YOUR TASK:
Look through the records and copy each line with the string "This" in it.

○ ○ ○ ○

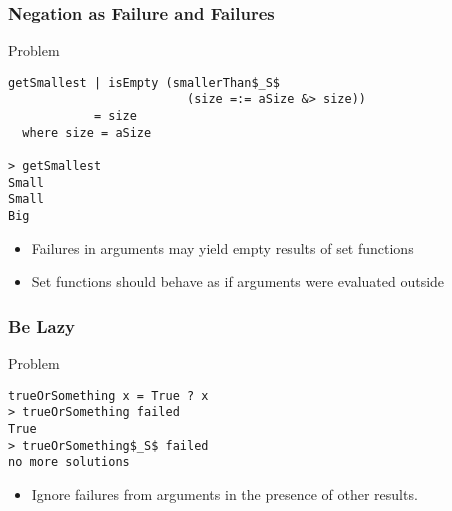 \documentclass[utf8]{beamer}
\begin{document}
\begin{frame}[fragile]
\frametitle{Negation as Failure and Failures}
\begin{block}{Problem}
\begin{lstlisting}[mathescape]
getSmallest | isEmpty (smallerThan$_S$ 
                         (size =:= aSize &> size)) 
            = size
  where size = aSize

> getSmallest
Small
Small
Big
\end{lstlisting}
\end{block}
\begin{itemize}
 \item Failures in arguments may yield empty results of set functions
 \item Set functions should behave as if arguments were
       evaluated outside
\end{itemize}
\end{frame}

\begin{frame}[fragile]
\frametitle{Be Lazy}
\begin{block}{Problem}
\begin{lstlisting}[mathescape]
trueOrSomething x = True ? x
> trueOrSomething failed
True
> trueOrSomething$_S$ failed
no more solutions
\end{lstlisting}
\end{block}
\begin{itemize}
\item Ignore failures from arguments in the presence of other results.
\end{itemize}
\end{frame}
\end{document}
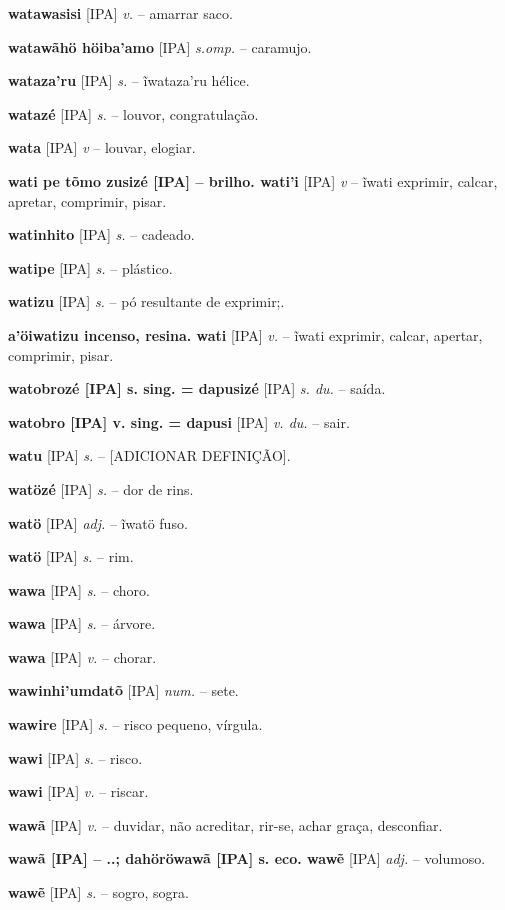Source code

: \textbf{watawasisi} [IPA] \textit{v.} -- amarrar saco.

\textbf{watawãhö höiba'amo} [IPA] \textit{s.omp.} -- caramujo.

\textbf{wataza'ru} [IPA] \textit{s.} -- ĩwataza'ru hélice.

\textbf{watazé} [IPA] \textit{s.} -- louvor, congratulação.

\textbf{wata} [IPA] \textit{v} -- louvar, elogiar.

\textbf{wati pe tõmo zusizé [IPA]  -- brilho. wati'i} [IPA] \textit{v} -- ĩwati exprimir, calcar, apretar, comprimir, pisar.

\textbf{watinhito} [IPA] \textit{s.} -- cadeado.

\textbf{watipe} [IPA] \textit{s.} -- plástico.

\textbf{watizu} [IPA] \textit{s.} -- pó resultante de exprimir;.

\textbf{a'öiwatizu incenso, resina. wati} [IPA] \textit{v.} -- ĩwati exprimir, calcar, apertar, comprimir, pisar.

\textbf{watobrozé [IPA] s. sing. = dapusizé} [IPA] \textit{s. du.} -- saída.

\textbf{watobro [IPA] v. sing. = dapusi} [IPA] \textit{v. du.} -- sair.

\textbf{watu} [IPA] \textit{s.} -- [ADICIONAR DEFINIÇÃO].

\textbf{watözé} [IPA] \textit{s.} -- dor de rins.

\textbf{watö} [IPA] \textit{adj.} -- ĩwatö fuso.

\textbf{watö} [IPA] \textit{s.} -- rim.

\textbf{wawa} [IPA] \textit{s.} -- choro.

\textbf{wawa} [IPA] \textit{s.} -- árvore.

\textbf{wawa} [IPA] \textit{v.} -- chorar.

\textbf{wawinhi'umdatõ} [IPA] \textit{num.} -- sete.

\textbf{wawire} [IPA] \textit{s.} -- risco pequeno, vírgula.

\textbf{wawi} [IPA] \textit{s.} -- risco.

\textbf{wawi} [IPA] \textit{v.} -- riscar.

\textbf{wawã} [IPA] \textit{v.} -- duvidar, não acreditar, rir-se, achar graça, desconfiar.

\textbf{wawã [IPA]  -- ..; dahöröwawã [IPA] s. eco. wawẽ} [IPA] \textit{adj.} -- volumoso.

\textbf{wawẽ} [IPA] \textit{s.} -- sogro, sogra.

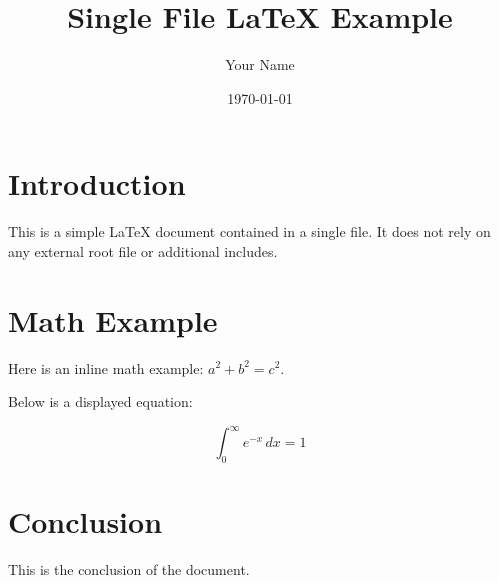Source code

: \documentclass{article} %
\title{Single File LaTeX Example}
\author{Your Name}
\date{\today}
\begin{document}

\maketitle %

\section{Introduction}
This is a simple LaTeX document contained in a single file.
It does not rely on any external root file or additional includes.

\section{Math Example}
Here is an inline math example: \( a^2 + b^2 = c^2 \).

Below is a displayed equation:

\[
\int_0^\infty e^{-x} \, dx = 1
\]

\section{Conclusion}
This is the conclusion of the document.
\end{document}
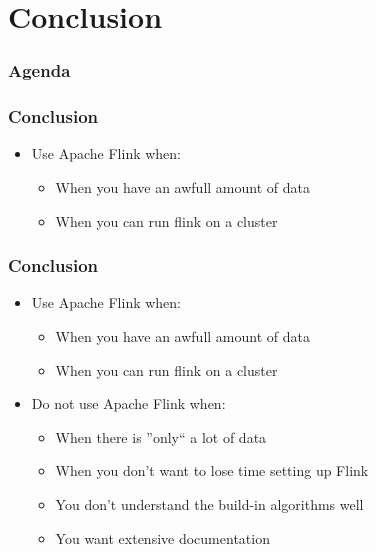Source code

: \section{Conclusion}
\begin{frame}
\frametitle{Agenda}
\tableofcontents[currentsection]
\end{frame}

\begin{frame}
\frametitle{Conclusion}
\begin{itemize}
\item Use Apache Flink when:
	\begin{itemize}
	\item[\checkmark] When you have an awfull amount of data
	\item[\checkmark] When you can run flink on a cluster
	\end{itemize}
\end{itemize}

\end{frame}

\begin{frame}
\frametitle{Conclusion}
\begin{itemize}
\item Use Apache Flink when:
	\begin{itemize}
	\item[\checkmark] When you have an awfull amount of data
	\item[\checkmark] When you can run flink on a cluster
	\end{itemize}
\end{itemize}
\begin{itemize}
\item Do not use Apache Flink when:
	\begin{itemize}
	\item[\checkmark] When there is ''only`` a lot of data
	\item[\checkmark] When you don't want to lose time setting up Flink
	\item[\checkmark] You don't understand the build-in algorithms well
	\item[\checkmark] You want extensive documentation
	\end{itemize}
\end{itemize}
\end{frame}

○ ○ ○ ○

ANSWER BOX:
This is a simple LaTeX document contained in a single file.
This is the conclusion of the document.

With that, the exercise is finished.